Collected data
——

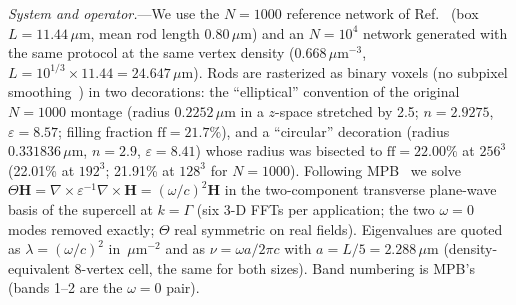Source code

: \documentclass[prl,twocolumn,superscriptaddress,showpacs]{revtex4-2}
\newcommand{\um}{\,\mu\mathrm{m}}
\newcommand{\umi}{\,\mu\mathrm{m}^{-2}}
\begin{document}
\emph{System and operator.}---We use the $N=1000$ reference network of Ref.~\cite{Sellers2017} (box $L=11.44\um$, mean rod length $0.80\um$) and an $N=10^4$ network generated with the same protocol at the same vertex density ($0.668\um^{-3}$, $L=10^{1/3}\times11.44=24.647\um$). Rods are rasterized as binary voxels (no subpixel smoothing~\cite{Farjadpour2006,Kottke2008}) in two decorations: the ``elliptical'' convention of the original $N=1000$ montage (radius $0.2252\um$ in a $z$-space stretched by 2.5; $n=2.9275$, $\varepsilon=8.57$; filling fraction $\mathrm{ff}=21.7\%$), and a ``circular'' decoration (radius $0.331836\um$, $n=2.9$, $\varepsilon=8.41$) whose radius was bisected to $\mathrm{ff}=22.00\%$ at $256^3$ (22.01\% at $192^3$; 21.91\% at $128^3$ for $N=1000$). Following MPB~\cite{Johnson2001} we solve $\Theta\bm H=\nabla\times\varepsilon^{-1}\nabla\times\bm H=(\omega/c)^2\bm H$ in the two-component transverse plane-wave basis of the supercell at $k=\Gamma$ (six 3-D FFTs per application; the two $\omega=0$ modes removed exactly; $\Theta$ real symmetric on real fields). Eigenvalues are quoted as $\lambda=(\omega/c)^2$ in $\umi$ and as $\nu=\omega a/2\pi c$ with $a=L/5=2.288\um$ (density-equivalent 8-vertex cell, the same for both sizes). Band numbering is MPB's (bands 1--2 are the $\omega=0$ pair).
\end{document}
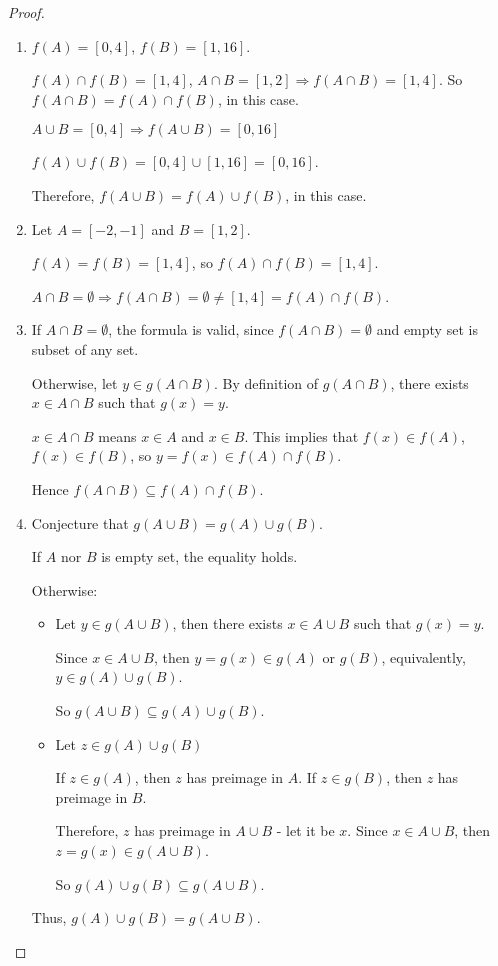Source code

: \documentclass[class=understanding-analysis,crop=false]{standalone}
\begin{document}
\begin{proof}
    \begin{enumerate}[label = (\alph*)]
        \item $f(A) = [0, 4]$, $f(B) = [1, 16]$.
              \par $f(A)\cap f(B) = [1, 4]$, $A\cap B = [1, 2]\Rightarrow f(A\cap B) = [1, 4]$. So $f(A\cap B) = f(A)\cap f(B)$, in this case.
              \par $A\cup B = [0, 4]\Rightarrow f(A\cup B) = [0, 16]$
              \par $f(A)\cup f(B) = [0, 4]\cup [1, 16] = [0, 16]$.
              \par Therefore, $f(A\cup B) = f(A)\cup f(B)$, in this case.
        \item Let $A = [-2, -1]$ and $B = [1, 2]$.
              \par $f(A) = f(B) = [1, 4]$, so $f(A)\cap f(B) = [1, 4]$.
              \par $A\cap B = \emptyset\Rightarrow f(A\cap B) = \emptyset\ne [1, 4] = f(A)\cap f(B)$.
        \item If $A\cap B = \emptyset$, the formula is valid, since $f(A\cap B) = \emptyset$ and empty set is subset of any set.
              \par Otherwise, let $y\in g(A\cap B)$. By definition of $g(A\cap B)$, there exists $x\in A\cap B$ such that $g(x) = y$.
              \par $x\in A\cap B$ means $x\in A$ and $x\in B$. This implies that $f(x)\in f(A)$, $f(x)\in f(B)$, so $y = f(x) \in f(A)\cap f(B)$.
              \par Hence $f(A\cap B)\subseteq f(A)\cap f(B)$.
        \item Conjecture that $g(A\cup B) = g(A)\cup g(B)$.
              \par If $A$ nor $B$ is empty set, the equality holds.
              \par Otherwise:
              \begin{itemize}
                  \item Let $y\in g(A\cup B)$, then there exists $x\in A\cup B$ such that $g(x) = y$.
                        \par Since $x\in A\cup B$, then $y = g(x) \in g(A)$ or $g(B)$, equivalently, $y\in g(A)\cup g(B)$.
                        \par So $g(A\cup B)\subseteq g(A)\cup g(B)$.
                  \item Let $z\in g(A)\cup g(B)$
                        \par If $z\in g(A)$, then $z$ has preimage in $A$. If $z\in g(B)$, then $z$ has preimage in $B$.
                        \par Therefore, $z$ has preimage in $A\cup B$ - let it be $x$. Since $x\in A\cup B$, then $z = g(x)\in g(A\cup B)$.
                        \par So $g(A)\cup g(B)\subseteq g(A\cup B)$.
              \end{itemize}
              \par Thus, $g(A)\cup g(B) = g(A\cup B)$.
    \end{enumerate}
\end{proof}
\end{document}
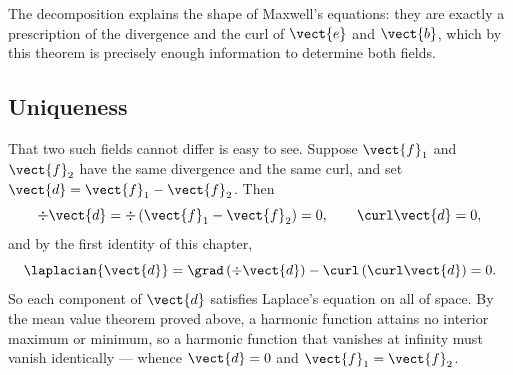 The decomposition explains the shape of Maxwell's equations: they are exactly a prescription of the divergence and the curl of $\vect{e}$ and $\vect{b}$, which by this theorem is precisely enough information to determine both fields.

\subsection{Uniqueness}

That two such fields cannot differ is easy to see. Suppose $\vect{f}_1$ and $\vect{f}_2$ have the same divergence and the same curl, and set $\vect{d} = \vect{f}_1 - \vect{f}_2$. Then
\[
    \div\vect{d} = \div\left(\vect{f}_1 - \vect{f}_2\right) = 0, \qquad \curl\vect{d} = 0,
\]
and by the first identity of this chapter,
\[
    \laplacian{\vect{d}} = \grad\left(\div\vect{d}\right) - \curl\left(\curl\vect{d}\right) = 0.
\]
So each component of $\vect{d}$ satisfies Laplace's equation on all of space. By the mean value theorem proved above, a harmonic function attains no interior maximum or minimum, so a harmonic function that vanishes at infinity must vanish identically --- whence $\vect{d} = 0$ and $\vect{f}_1 = \vect{f}_2$.
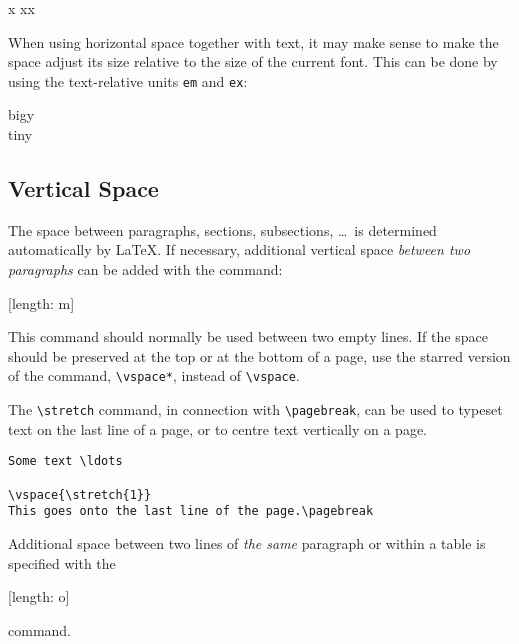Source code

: \begin{example}
x
xx
\end{example}

When using horizontal space together with text, it may make sense to make
the space adjust its size relative to the size of the current font.
This can be done by using the text-relative units \texttt{em} and
\texttt{ex}:

\begin{example}
{\Large{}big\hspace{1em}y}\\
{\tiny{}tin\hspace{1em}y}
\end{example}

\subsection{Vertical Space}
The space between paragraphs, sections, subsections, \ldots\ is
determined automatically by \LaTeX. If necessary, additional vertical
space \emph{between two paragraphs} can be added with the command:
\begin{lscommand}
  [length: m]
\end{lscommand}

This command should normally be used between two empty lines.  If the
space should be preserved at the top or at the bottom of a page, use
the starred version of the command, \verb|\vspace*|, instead of \verb|\vspace|.

The \verb|\stretch| command, in connection with \verb|\pagebreak|, can
be used to typeset text on the last line of a page, or to centre text
vertically on a page.
\begin{code}
\begin{verbatim}
Some text \ldots

\vspace{\stretch{1}}
This goes onto the last line of the page.\pagebreak
\end{verbatim}
\end{code}

Additional space between two lines of \emph{the same} paragraph or
within a table is specified with the
\begin{lscommand}
  \csi{\bs}[length: o]
\end{lscommand}
\noindent command.

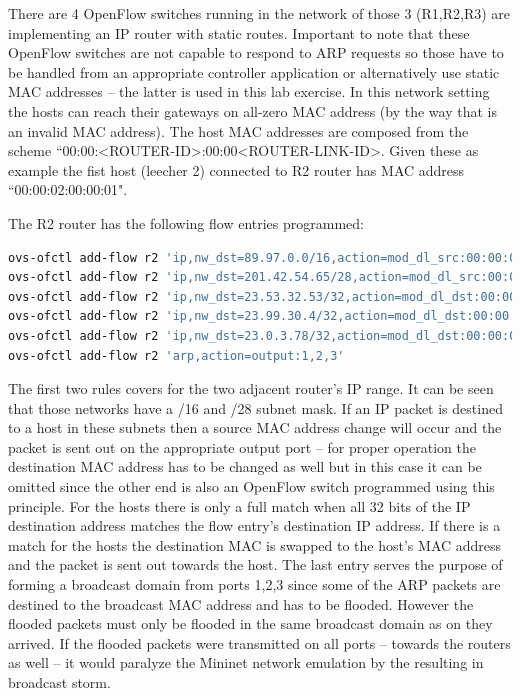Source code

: \documentclass[a4paper]{article}
\begin{document}
There are 4 OpenFlow switches running in the network of those 3 (R1,R2,R3) are implementing an IP router with static
routes. Important to note that these OpenFlow switches are not capable to respond to ARP requests so those have to be
handled from an appropriate controller application or alternatively use static MAC addresses -- the latter is used in
this lab exercise. In this network setting the hosts can reach their gateways on all-zero MAC address (by the way that
is an invalid MAC address). The host MAC addresses are composed from the scheme
``00:00:<ROUTER-ID>:00:00<ROUTER-LINK-ID>. Given these as example the fist host (leecher 2) connected to R2 router has
MAC address ``00:00:02:00:00:01".

The R2 router has the following flow entries programmed:

\begin{lstlisting}[language=bash,frame=single,breaklines,caption={R2 router flow entry configuration},label=lst:R2-flow-config]
ovs-ofctl add-flow r2 'ip,nw_dst=89.97.0.0/16,action=mod_dl_src:00:00:00:00:00:00,output:4'
ovs-ofctl add-flow r2 'ip,nw_dst=201.42.54.65/28,action=mod_dl_src:00:00:00:00:00:00,output:5'
ovs-ofctl add-flow r2 'ip,nw_dst=23.53.32.53/32,action=mod_dl_dst:00:00:02:00:00:01,output:1'
ovs-ofctl add-flow r2 'ip,nw_dst=23.99.30.4/32,action=mod_dl_dst:00:00:02:00:00:02,output:2'
ovs-ofctl add-flow r2 'ip,nw_dst=23.0.3.78/32,action=mod_dl_dst:00:00:02:00:00:03,output:3'
ovs-ofctl add-flow r2 'arp,action=output:1,2,3' 
\end{lstlisting}

The first two rules covers for the two adjacent router's IP range. It can be seen that those networks have a /16 and
/28 subnet mask. If an IP packet is destined to a host in these subnets then a source MAC address change will occur and
the packet is sent out on the appropriate output port -- for proper operation the destination MAC address has to be
changed as well but in this case it can be omitted since the other end is also an OpenFlow switch programmed using this
principle.
For the hosts there is only a full match when all 32 bits of the IP destination address matches the flow entry's
destination IP address. If there is a match for the hosts the destination MAC is swapped to the host's MAC address and
the packet is sent out towards the host. The last entry serves the purpose of forming a broadcast domain from ports
1,2,3 since some of the ARP packets are destined to the broadcast MAC address and has to be flooded. However the
flooded packets must only be flooded in the same broadcast domain as on they arrived. If the flooded packets were
transmitted on all ports  -- towards the routers as well -- it would paralyze the Mininet network emulation by the
resulting in broadcast storm.
\end{document}
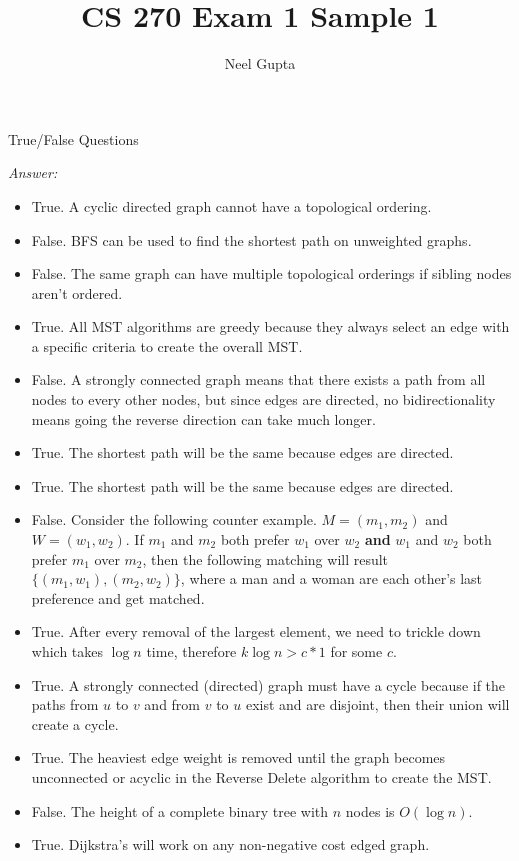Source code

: \documentclass[12pt]{article}
\newenvironment{problem}[2][Problem]{\begin{trivlist}
\item[\hskip \labelsep {\bfseries #1}\hskip \labelsep {\bfseries #2.}]}{\end{trivlist}}
\begin{document}
\title{\vspace{-4cm}CS 270 Exam 1 Sample 1}
\author{Neel Gupta}
\maketitle 

\begin{problem}{1} 
    True/False Questions
\end{problem}
\textit{Answer:}
\begin{itemize}
    \item True. A cyclic directed graph cannot have a topological ordering.
    \item False. BFS can be used to find the shortest path on unweighted graphs.
    \item False. The same graph can have multiple topological orderings if sibling nodes aren't ordered.
    \item True. All MST algorithms are greedy because they always select an edge with a specific criteria to create the overall MST.
    \item False. A strongly connected graph means that there exists a path from all nodes to every other nodes, but since edges are directed, no bidirectionality means going the reverse direction can take much longer.
    \item True. The shortest path will be the same because edges are directed.
    \item True. The shortest path will be the same because edges are directed.
    \item False. Consider the following counter example. $M=(m_1,m_2)$ and $W=(w_1,w_2)$. If $m_1$ and $m_2$ both prefer $w_1$ over $w_2$ \textbf{and} $w_1$ and $w_2$ both prefer $m_1$ over $m_2$, then the following matching will result $\{(m_1,w_1),(m_2,w_2)\}$, where a man and a woman are each other's last preference and get matched.
    \item True. After every removal of the largest element, we need to trickle down which takes $\log n$ time, therefore $k \log n > c*1$ for some $c$.
    \item True. A strongly connected (directed) graph must have a cycle because if the paths from $u$ to $v$ and from $v$ to $u$ exist and are disjoint, then their union will create a cycle.
    \item True. The heaviest edge weight is removed until the graph becomes unconnected or acyclic in the Reverse Delete algorithm to create the MST.
    \item False. The height of a complete binary tree with $n$ nodes is $O(\log n)$.
    \item True. Dijkstra's will work on any non-negative cost edged graph.
\end{itemize}
\end{document}
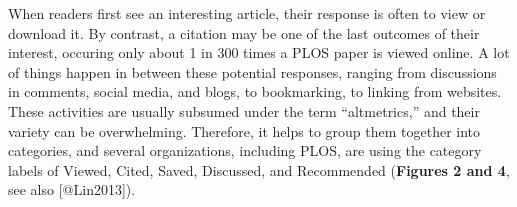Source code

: When readers first see an interesting article, their response is often
to view or download it. By contrast, a citation may be one of the last
outcomes of their interest, occuring only about 1 in 300 times a PLOS
paper is viewed online. A lot of things happen in between these
potential responses, ranging from discussions in comments, social media,
and blogs, to bookmarking, to linking from websites. These activities
are usually subsumed under the term ``altmetrics,'' and their variety
can be overwhelming. Therefore, it helps to group them together into
categories, and several organizations, including PLOS, are using the
category labels of Viewed, Cited, Saved, Discussed, and Recommended
(\textbf{Figures 2 and 4}, see also {[}@Lin2013{]}).

\begin{Shaded}
\begin{Highlighting}[]


\StringTok{ }\NormalTok{(}\NormalTok{, } \NormalTok{,}
     \NormalTok{(}\NormalTok{, }\NormalTok{))}

\StringTok{ }\NormalTok{)}

\StringTok{ }
\StringTok{ }

\StringTok{ }\NormalTok{(}\NormalTok{, }\NormalTok{, }\NormalTok{, }\NormalTok{, }\NormalTok{, }\NormalTok{,}
    \NormalTok{, }\NormalTok{, }\NormalTok{, }\NormalTok{, }\NormalTok{, }\NormalTok{, }\NormalTok{)}


\end{Highlighting}
\end{Shaded}
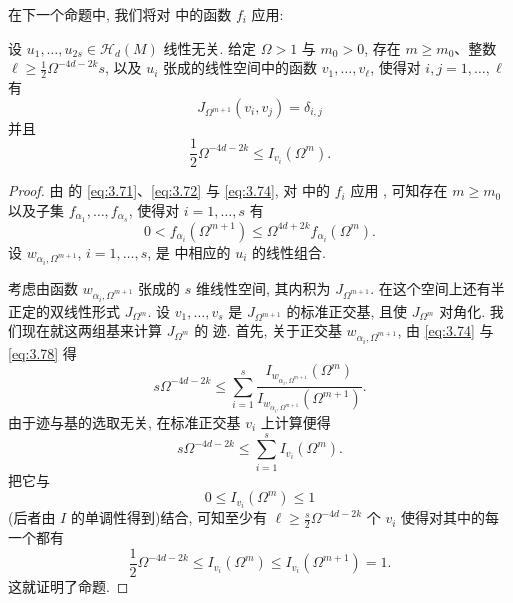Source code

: 在下一个命题中, 我们将对 中的函数 $f_i$ 应用:

\begin{proposition}
\label{prop:3.22}
设 $u_1,\dots,u_{2s}\in\mathcal{H}_d(M)$ 线性无关. 给定 $\Omega>1$ 与
$m_0>0$, 存在 $m\geq m_0$、整数
$\ell\geq\frac12\Omega^{-4d-2k}s$, 以及 $u_i$ 张成的线性空间中的函数
$v_1,\dots,v_\ell$, 使得对 $i,j=1,\dots,\ell$ 有
\begin{equation}
J_{\Omega^{m+1}}(v_i,v_j)=\delta_{i,j}
\label{eq:3.76}
\end{equation}
并且
\begin{equation}
\frac12\Omega^{-4d-2k}\leq I_{v_i}(\Omega^m).
\label{eq:3.77}
\end{equation}
\end{proposition}

\begin{proof}
由 的 \eqref{eq:3.71}、\eqref{eq:3.72} 与 \eqref{eq:3.74}, 对 中的 $f_i$ 应用
, 可知存在 $m\geq m_0$ 以及子集
$f_{\alpha_1},\dots,f_{\alpha_s}$, 使得对 $i=1,\dots,s$ 有
\begin{equation}
0<f_{\alpha_i}(\Omega^{m+1})
 \leq\Omega^{4d+2k}f_{\alpha_i}(\Omega^m).
\label{eq:3.78}
\end{equation}
设 $w_{\alpha_i,\Omega^{m+1}}$, $i=1,\dots,s$, 是 中相应的
$u_i$ 的线性组合.

考虑由函数 $w_{\alpha_i,\Omega^{m+1}}$ 张成的 $s$ 维线性空间, 其内积为
$J_{\Omega^{m+1}}$. 在这个空间上还有半正定的双线性形式
$J_{\Omega^m}$. 设 $v_1,\dots,v_s$ 是 $J_{\Omega^{m+1}}$ 的标准正交基,
且使 $J_{\Omega^m}$ 对角化. 我们现在就这两组基来计算 $J_{\Omega^m}$ 的
迹. 首先, 关于正交基 $w_{\alpha_i,\Omega^{m+1}}$, 由 \eqref{eq:3.74} 与 \eqref{eq:3.78} 得
\begin{equation}
s\Omega^{-4d-2k}\leq\sum_{i=1}^s
 \frac{I_{w_{\alpha_i,\Omega^{m+1}}}(\Omega^m)}
 {I_{w_{\alpha_i,\Omega^{m+1}}}(\Omega^{m+1})}.
\label{eq:3.79}
\end{equation}
由于迹与基的选取无关, 在标准正交基 $v_i$ 上计算便得
\begin{equation}
s\Omega^{-4d-2k}\leq\sum_{i=1}^sI_{v_i}(\Omega^m).
\label{eq:3.80}
\end{equation}
把它与
\begin{equation}
0\leq I_{v_i}(\Omega^m)\leq1
\label{eq:3.81}
\end{equation}
(后者由 $I$ 的单调性得到)结合, 可知至少有
$\ell\geq\frac s2\Omega^{-4d-2k}$ 个 $v_i$ 使得对其中的每一个都有
\begin{equation}
\frac12\Omega^{-4d-2k}\leq I_{v_i}(\Omega^m)
 \leq I_{v_i}(\Omega^{m+1})=1.
\label{eq:3.82}
\end{equation}
这就证明了命题.
\end{proof}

——

Exercise
Please state how many lines in the entries include the string "packets", giving no more than the number.

Output
2